人生のゴールを決めるべきか?

村上さんのQ&A」のコーナー! 今回も「そうだ、村上さんに聞いてみよう」から、質疑応答を抜粋して考察してみる。

<質問>僕は塾の講師をアルバイトでやっています。現在中3の受験生を7名抱えているのですが、そのほとんどが将来何をしたいかというヴィジョンを全く持っていないのです。人生そんなにうまくいくわけのないことはわかっていますが、ゴール(やりたいこと)を漠然とでも決めて、そこに自分の道筋をつけていくという生き方のほうが、良いように僕には思えます。村上さんはどう思われますか?(20歳、学生)


<村上さんの回答>現代は世の中がものすごく複雑になって、情報が過密になり、いろんなものごとにそんなに単純に夢を託することができなくなってきました。だから「十代の頃に人生の目標をもてる」なんてことは、例外的な状況になりつつあります。僕は、それはまあ当たり前のことだろうと思うのです。僕は前々から「30歳成人説」を提唱しています。30まではいろんなことをやってみて、30になってから人生の進路をはっきり決めればいいじゃないかと。それくらいでちょうどいいような気がします。もちろん、人生の目標がしっかりあるのは素晴らしいことだけど。

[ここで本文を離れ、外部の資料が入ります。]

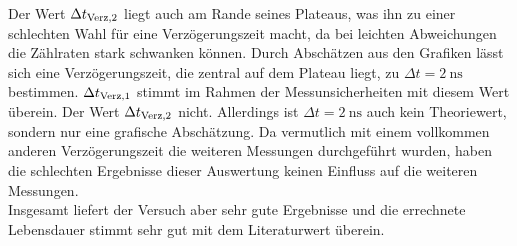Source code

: Der Wert $\Delta t_{\text{Verz,2}}$ liegt auch am Rande seines Plateaus, was ihn zu einer schlechten Wahl für eine Verzögerungszeit macht, da bei leichten Abweichungen die Zählraten stark schwanken können.
Durch Abschätzen aus den Grafiken lässt sich eine Verzögerungszeit, die zentral auf dem Plateau liegt, zu $\Delta t = \SI{2}{\nano\second}$ bestimmen.
$\Delta t_{\text{Verz,1}}$ stimmt im Rahmen der Messunsicherheiten mit diesem Wert überein. Der Wert $\Delta t_{\text{Verz,2}}$ nicht. 
Allerdings ist $\Delta t = \SI{2}{\nano\second}$ auch kein Theoriewert, sondern nur eine grafische Abschätzung. 
Da vermutlich mit einem vollkommen anderen Verzögerungszeit die weiteren Messungen durchgeführt wurden, haben die schlechten Ergebnisse dieser Auswertung keinen Einfluss auf die weiteren Messungen.\\
Insgesamt liefert der Versuch aber sehr gute Ergebnisse und die errechnete Lebensdauer stimmt sehr gut mit dem Literaturwert überein.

<まるちょうの考察>実はまるちょうも、村上さんと同じこと考えてました。「20歳で成人」という慣習自体が、意味あるのかと。自分の20歳を振り返ってみても、まるで子供だった。人間や社会というものがまるで分かってなかったし、要するにアイデンティティの未熟な状態だった。村上さんのおっしゃる通り、社会は複雑化して価値観も多様化している。だから「モラトリアムの延長」というのは、認められてもよいような気がする。もちろんある程度の社会的責任は持ちつつも、人間的な成熟を周囲がそっと見守る、みたいな。20代は、分かり易く言えば「社会で揉まれて、己を磨く期間」と考えたい。

この「30歳成人説」は驚くことに、中国の聖人、孔子も同じこと言ってる。

十五歳で学問に志し、三十になって独立した立場を持ち、四十になってあれこれと迷わず、五十になって天命をわきまえ(以下略)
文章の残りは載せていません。